In the end, there is no resolution to the contradictions of being human in Evil Men, nor should there be.
I want to re-read it, but it struck me that it wasn't quite what it could have been. I think Dawes became a bit overwhelmed by his project and retreated, for safety's sake, into academic discussions--some that were interesting to me (a fine discussion of the philosophical problem of evil) and some that weren't (the last quarter of the book, which reads like lecture notes turned into text). Sometimes I wished Dawes would have just gotten out of the way and let the book flow, which it tries to do on several occasions. A better title might have been, "James Dawes' Reactions to Interviews with Evil Men". For all that, though, some passages are deeply affecting and resonate long after the book is closed.

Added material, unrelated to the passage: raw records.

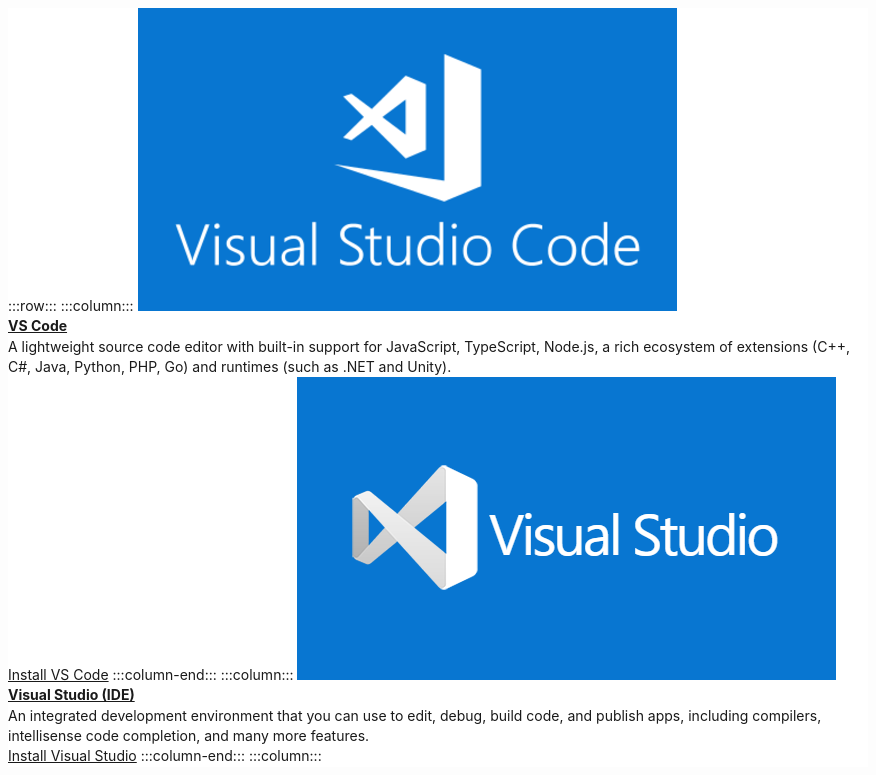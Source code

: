 :::row:::
    :::column:::
       [![VS Code icon](../images/Vscode.png)](https://code.visualstudio.com/docs)<br>
        **[VS Code](https://code.visualstudio.com/docs)**<br>
        A lightweight source code editor with built-in support for JavaScript, TypeScript, Node.js, a rich ecosystem of extensions (C++, C#, Java, Python, PHP, Go) and runtimes (such as .NET and Unity).<br>
        [Install VS Code](https://code.visualstudio.com/download)
    :::column-end:::
    :::column:::
       [![Visual Studio icon](../images/visualstudio.png)](/visualstudio/windows/)<br>
        **[Visual Studio (IDE)](/visualstudio/windows/)**<br>
        An integrated development environment that you can use to edit, debug, build code, and publish apps, including compilers, intellisense code completion, and many more features.<br>
        [Install Visual Studio](/visualstudio/install/install-visual-studio)
    :::column-end:::
    :::column:::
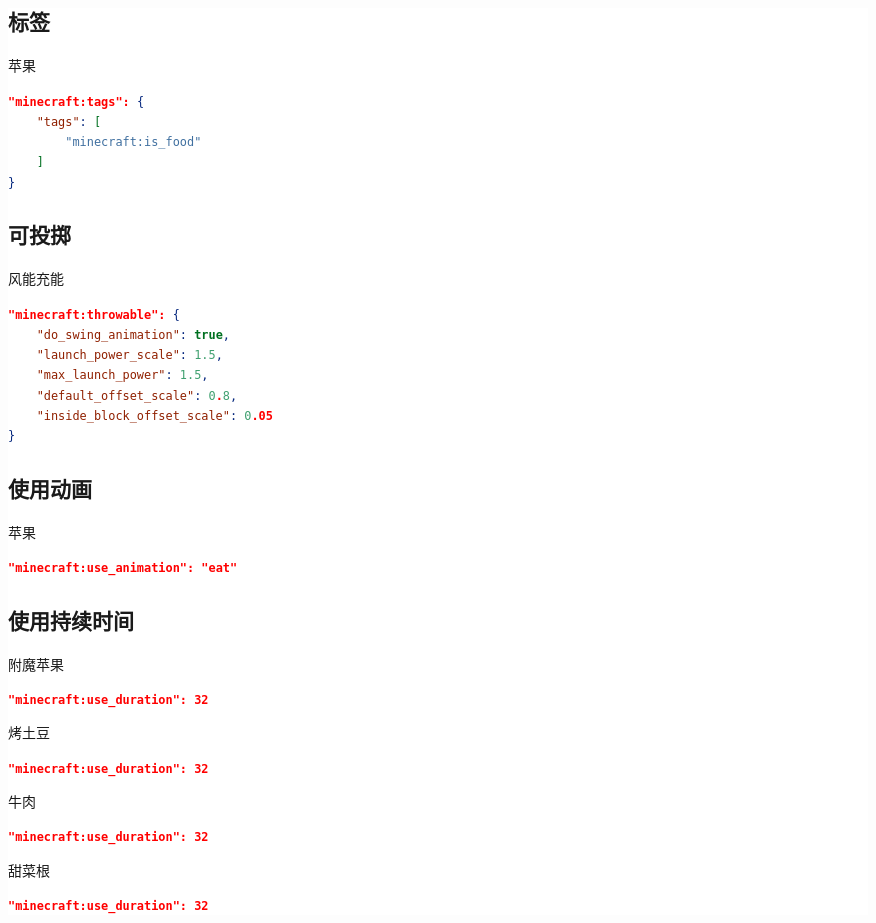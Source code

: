 ## 标签

苹果

```json
"minecraft:tags": {
    "tags": [
        "minecraft:is_food"
    ]
}
```

## 可投掷

风能充能

```json
"minecraft:throwable": {
    "do_swing_animation": true,
    "launch_power_scale": 1.5,
    "max_launch_power": 1.5,
    "default_offset_scale": 0.8,
    "inside_block_offset_scale": 0.05
}
```

## 使用动画

苹果

```json
"minecraft:use_animation": "eat"
```

## 使用持续时间

附魔苹果

```json
"minecraft:use_duration": 32
```

烤土豆

```json
"minecraft:use_duration": 32
```

牛肉

```json
"minecraft:use_duration": 32
```

甜菜根

```json
"minecraft:use_duration": 32
```
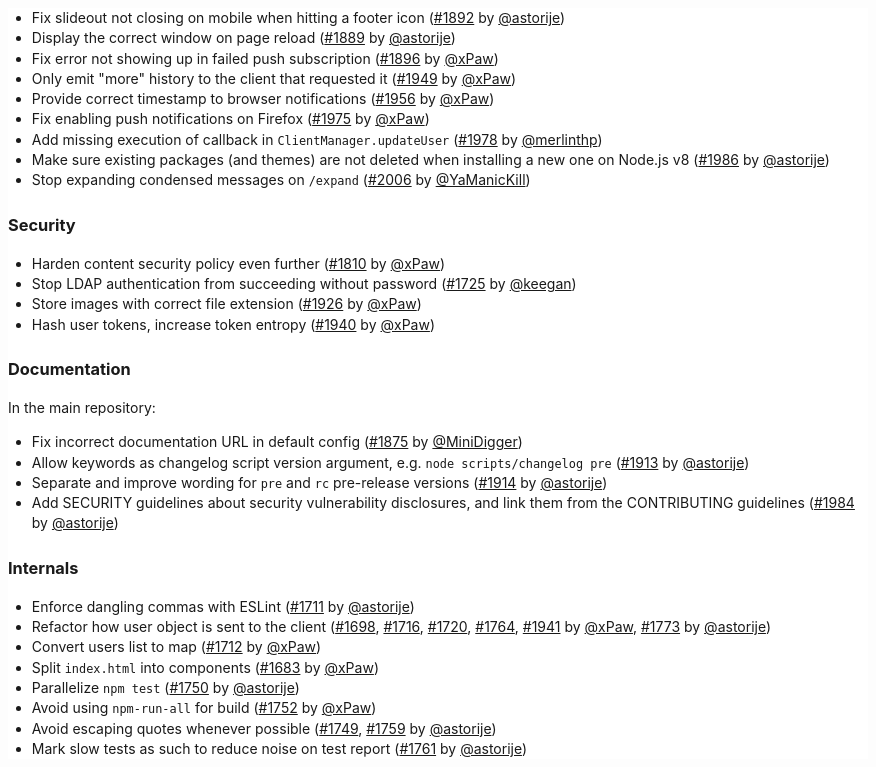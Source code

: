 - Fix slideout not closing on mobile when hitting a footer icon ([#1892](https://github.com/thelounge/lounge/pull/1892) by [@astorije](https://github.com/astorije))
- Display the correct window on page reload ([#1889](https://github.com/thelounge/lounge/pull/1889) by [@astorije](https://github.com/astorije))
- Fix error not showing up in failed push subscription ([#1896](https://github.com/thelounge/lounge/pull/1896) by [@xPaw](https://github.com/xPaw))
- Only emit "more" history to the client that requested it ([#1949](https://github.com/thelounge/lounge/pull/1949) by [@xPaw](https://github.com/xPaw))
- Provide correct timestamp to browser notifications ([#1956](https://github.com/thelounge/lounge/pull/1956) by [@xPaw](https://github.com/xPaw))
- Fix enabling push notifications on Firefox ([#1975](https://github.com/thelounge/lounge/pull/1975) by [@xPaw](https://github.com/xPaw))
- Add missing execution of callback in `ClientManager.updateUser` ([#1978](https://github.com/thelounge/lounge/pull/1978) by [@merlinthp](https://github.com/merlinthp))
- Make sure existing packages (and themes) are not deleted when installing a new one on Node.js v8 ([#1986](https://github.com/thelounge/lounge/pull/1986) by [@astorije](https://github.com/astorije))
- Stop expanding condensed messages on `/expand` ([#2006](https://github.com/thelounge/lounge/pull/2006) by [@YaManicKill](https://github.com/YaManicKill))

### Security

- Harden content security policy even further ([#1810](https://github.com/thelounge/lounge/pull/1810) by [@xPaw](https://github.com/xPaw))
- Stop LDAP authentication from succeeding without password ([#1725](https://github.com/thelounge/lounge/pull/1725) by [@keegan](https://github.com/keegan))
- Store images with correct file extension ([#1926](https://github.com/thelounge/lounge/pull/1926) by [@xPaw](https://github.com/xPaw))
- Hash user tokens, increase token entropy ([#1940](https://github.com/thelounge/lounge/pull/1940) by [@xPaw](https://github.com/xPaw))

### Documentation

In the main repository:

- Fix incorrect documentation URL in default config ([#1875](https://github.com/thelounge/lounge/pull/1875) by [@MiniDigger](https://github.com/MiniDigger))
- Allow keywords as changelog script version argument, e.g. `node scripts/changelog pre` ([#1913](https://github.com/thelounge/lounge/pull/1913) by [@astorije](https://github.com/astorije))
- Separate and improve wording for `pre` and `rc` pre-release versions ([#1914](https://github.com/thelounge/lounge/pull/1914) by [@astorije](https://github.com/astorije))
- Add SECURITY guidelines about security vulnerability disclosures, and link them from the CONTRIBUTING guidelines ([#1984](https://github.com/thelounge/lounge/pull/1984) by [@astorije](https://github.com/astorije))

### Internals

- Enforce dangling commas with ESLint ([#1711](https://github.com/thelounge/lounge/pull/1711) by [@astorije](https://github.com/astorije))
- Refactor how user object is sent to the client ([#1698](https://github.com/thelounge/lounge/pull/1698), [#1716](https://github.com/thelounge/lounge/pull/1716), [#1720](https://github.com/thelounge/lounge/pull/1720), [#1764](https://github.com/thelounge/lounge/pull/1764), [#1941](https://github.com/thelounge/lounge/pull/1941) by [@xPaw](https://github.com/xPaw), [#1773](https://github.com/thelounge/lounge/pull/1773) by [@astorije](https://github.com/astorije))
- Convert users list to map ([#1712](https://github.com/thelounge/lounge/pull/1712) by [@xPaw](https://github.com/xPaw))
- Split `index.html` into components ([#1683](https://github.com/thelounge/lounge/pull/1683) by [@xPaw](https://github.com/xPaw))
- Parallelize `npm test` ([#1750](https://github.com/thelounge/lounge/pull/1750) by [@astorije](https://github.com/astorije))
- Avoid using `npm-run-all` for build ([#1752](https://github.com/thelounge/lounge/pull/1752) by [@xPaw](https://github.com/xPaw))
- Avoid escaping quotes whenever possible ([#1749](https://github.com/thelounge/lounge/pull/1749), [#1759](https://github.com/thelounge/lounge/pull/1759) by [@astorije](https://github.com/astorije))
- Mark slow tests as such to reduce noise on test report ([#1761](https://github.com/thelounge/lounge/pull/1761) by [@astorije](https://github.com/astorije))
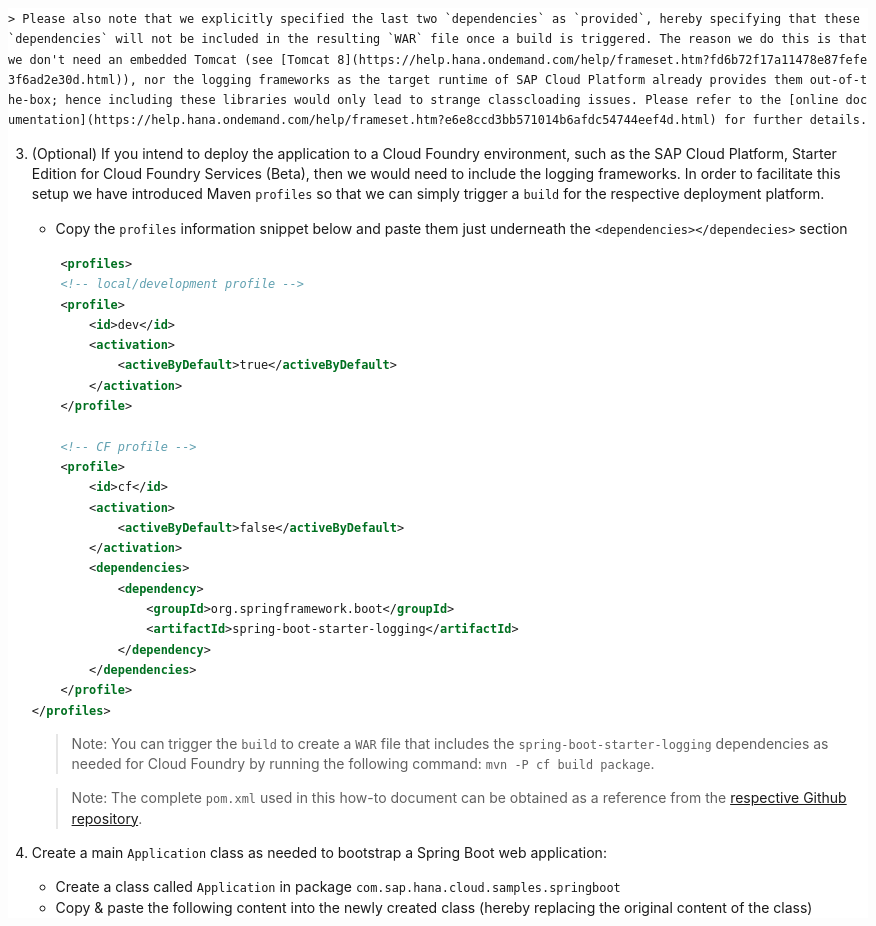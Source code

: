     > Please also note that we explicitly specified the last two `dependencies` as `provided`, hereby specifying that these `dependencies` will not be included in the resulting `WAR` file once a build is triggered. The reason we do this is that we don't need an embedded Tomcat (see [Tomcat 8](https://help.hana.ondemand.com/help/frameset.htm?fd6b72f17a11478e87fefe3f6ad2e30d.html)), nor the logging frameworks as the target runtime of SAP Cloud Platform already provides them out-of-the-box; hence including these libraries would only lead to strange classcloading issues. Please refer to the [online documentation](https://help.hana.ondemand.com/help/frameset.htm?e6e8ccd3bb571014b6afdc54744eef4d.html) for further details.

3. (Optional) If you intend to deploy the application to a Cloud Foundry environment, such as the SAP Cloud Platform, Starter Edition for Cloud Foundry Services (Beta), then we would need to include the logging frameworks. In order to facilitate this setup we have introduced Maven `profiles` so that we can simply trigger a `build` for the respective deployment platform.

    - Copy the `profiles` information snippet below and paste them just underneath the `<dependencies></dependecies>` section

    ```xml
    	<profiles>
		<!-- local/development profile -->
		<profile>
			<id>dev</id>
			<activation>
				<activeByDefault>true</activeByDefault>
			</activation>
		</profile>

		<!-- CF profile -->
		<profile>
			<id>cf</id>
			<activation>
				<activeByDefault>false</activeByDefault>
			</activation>
			<dependencies>
				<dependency>
					<groupId>org.springframework.boot</groupId>
					<artifactId>spring-boot-starter-logging</artifactId>
				</dependency>
			</dependencies>
		</profile>
	</profiles>
    ```
     > Note: You can trigger the `build` to create a `WAR` file that includes the `spring-boot-starter-logging` dependencies as needed for Cloud Foundry by running the following command: `mvn -P cf build package`.

     > Note: The complete `pom.xml` used in this how-to document can be obtained   as a reference from the [respective Github repository](https://github.com/SAP/cloud-spring-boot-sample/commit/e03faffb2e2b6fbea039ce5341dc90efa45b9755).

4. Create a main `Application` class as needed to bootstrap a Spring Boot web application:

    - Create a class called `Application` in package `com.sap.hana.cloud.samples.springboot`
    - Copy & paste the following content into the newly created class (hereby replacing the original content of the class)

An interesting book about what causes ordinary men to do evil things. I wasn't as affected by the stories of the Japanese War criminals, but that part of the book posed interesting questions about how one goes on living after committing acts of atrocity. I was interested in Dawes' discussion of the role of journalists when reporting on acts of atrocity. How do you remain respectful of the victims of these types of crimes while reporting? How do you report without it seeming archival and yet not dehumanize the victims?
Must-read for those who study mass atrocities and are curious about narrative responsibilities and trauma. I didn't entirely agree with the author's approach at times -- particularly in the passages concerning moral obligations in situations of mass atrocities -- but agreement is not the sign of a good book. I very much appreciated the difficulty of this project and the candor and personal touch with which Dawes wrote about this subject.
Dawes is writing a book about why we shouldn't write books about genocide. In all, it is a complete waste of time to read.
He is also a pompous, pretentious, upper-class White man proselytizing his ideas to people he considers dumber than him. (And I'm saying this as a privileged white man myself).
For those interested in the ethics of genocide, there are far better books. For those interested in learning more about genocide, this is not that book.
a brilliant translation of what Hannah Arendt on defining what makes evil become evil. must read..(the first time I do not write much comment about a book)...conditional environment comprising of inner and outer environment..what makes a school teacher Milosevic became a slaughterman during Bosnia War? we all have the evil seed inside of me..it is just depending on timing...(we are just primate in a suit)
For me, this was a tough read. Tons of references. At first I had the opinion that Dawes writes this book without the strong substance of his own opinion. However, throughout the book I realized that this book is greatly "biased" on his own feelings. That does not make it a bad book. It was a very cool read.
What a fascinating, if horrifying look at Japanese wee criminals, their motivations, the psychological and human rights aspects of these acts and their modern-day counterparts. Contemplate: could you be capable of committing such horrors?